配給:東宝映像事業部 5月19日(金)全国ロードショー

監督・脚本:湯浅正明

脚本:吉田玲子

VC:下田翔大 谷花音 篠原信一 柄本明 寿美菜子 斎藤壮馬

昨年は大人向けのアニメが話題になりましたが、本作は親子で、カップルで、友人同士で楽しめるアニメです。10代、20代を中心にしたつくりですが、カラフルな色使いの可愛いキャラクター、驚きの展開は、きっと子供たちにも、そしてJKにもお気に入りとなるでしょう。

本作の特色は全編フラッシュアニメでつくられていることです。フラッシュアニメというと『秘密結社鷹の爪』が有名ですが、あの作品は意図的にチープなつくりにしているようです(「クソアニメと呼ばれて10年」という自虐的キャッチコピー)。

本作は人物のみフラッシュアニメを嵌め込んだのかと思いましたが、全編フラッシュアニメとのこと。それにしては、アサリを使った食事が実においしそうに描けていますし、街並みも水彩画のようです。フラッシュアニメの技術はここまで進んでいたのかと驚くとともに、アニメ製作の今後の方向を示すものといえましょう。

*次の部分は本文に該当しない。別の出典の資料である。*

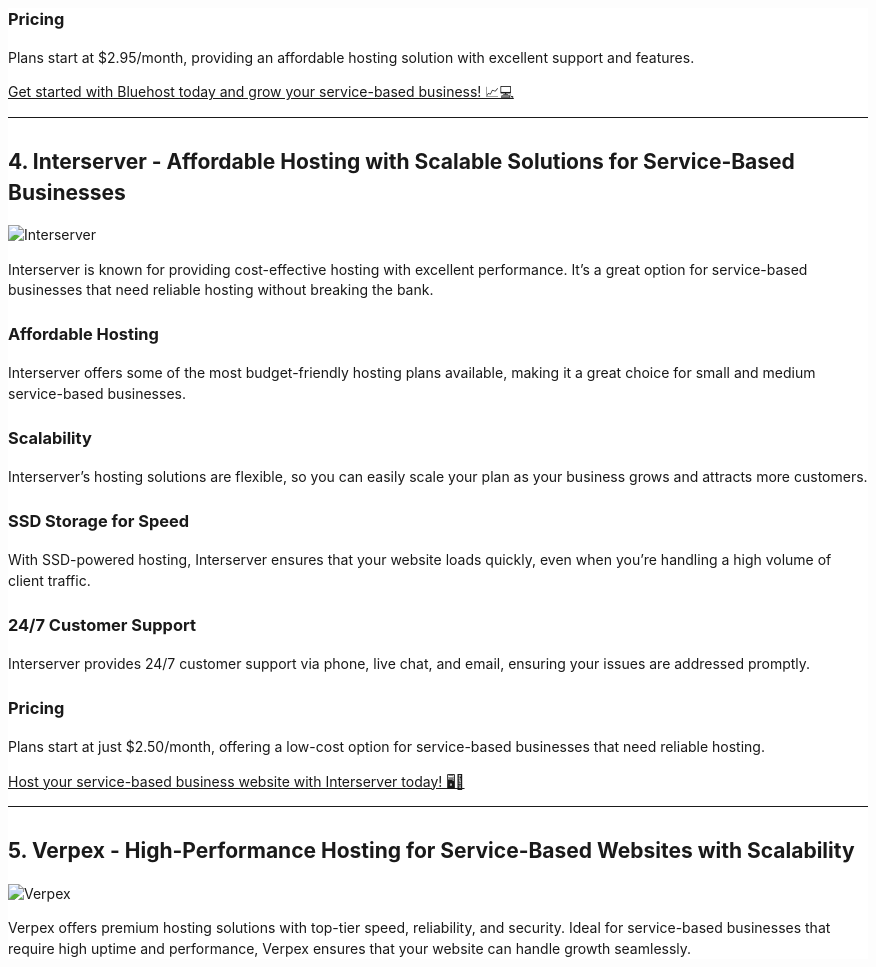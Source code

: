 ### Pricing  
Plans start at $2.95/month, providing an affordable hosting solution with excellent support and features.

[Get started with Bluehost today and grow your service-based business! 📈💻](https://snipitx.com/bluehost-jy)

---

## 4. Interserver - Affordable Hosting with Scalable Solutions for Service-Based Businesses

![Interserver](https://i.imgur.com/OM5dOEW.jpeg "Interserver Hosting")

Interserver is known for providing cost-effective hosting with excellent performance. It’s a great option for service-based businesses that need reliable hosting without breaking the bank.

### Affordable Hosting  
Interserver offers some of the most budget-friendly hosting plans available, making it a great choice for small and medium service-based businesses.

### Scalability  
Interserver’s hosting solutions are flexible, so you can easily scale your plan as your business grows and attracts more customers.

### SSD Storage for Speed  
With SSD-powered hosting, Interserver ensures that your website loads quickly, even when you’re handling a high volume of client traffic.

### 24/7 Customer Support  
Interserver provides 24/7 customer support via phone, live chat, and email, ensuring your issues are addressed promptly.

### Pricing  
Plans start at just $2.50/month, offering a low-cost option for service-based businesses that need reliable hosting.

[Host your service-based business website with Interserver today! 🖥️💼](https://snipitx.com/interserver-jy)

---

## 5. Verpex - High-Performance Hosting for Service-Based Websites with Scalability

![Verpex](https://i.imgur.com/6x5LhiS.jpeg "Verpex Hosting")

Verpex offers premium hosting solutions with top-tier speed, reliability, and security. Ideal for service-based businesses that require high uptime and performance, Verpex ensures that your website can handle growth seamlessly.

物語は、音楽好きな人魚のルーが、中学生のカイと友達になり、閉ざされていたカイの心を開きます。そしてカイのバンド仲間とも親しくなりますが、住民にルーの存在を知られてしまいます。町おこしに利用しようとする大人と、人魚は災いを引き起こすとの言い伝えからルーを捕らえようとする住民。ルーに危機が。そしてルーのパパが現われて…。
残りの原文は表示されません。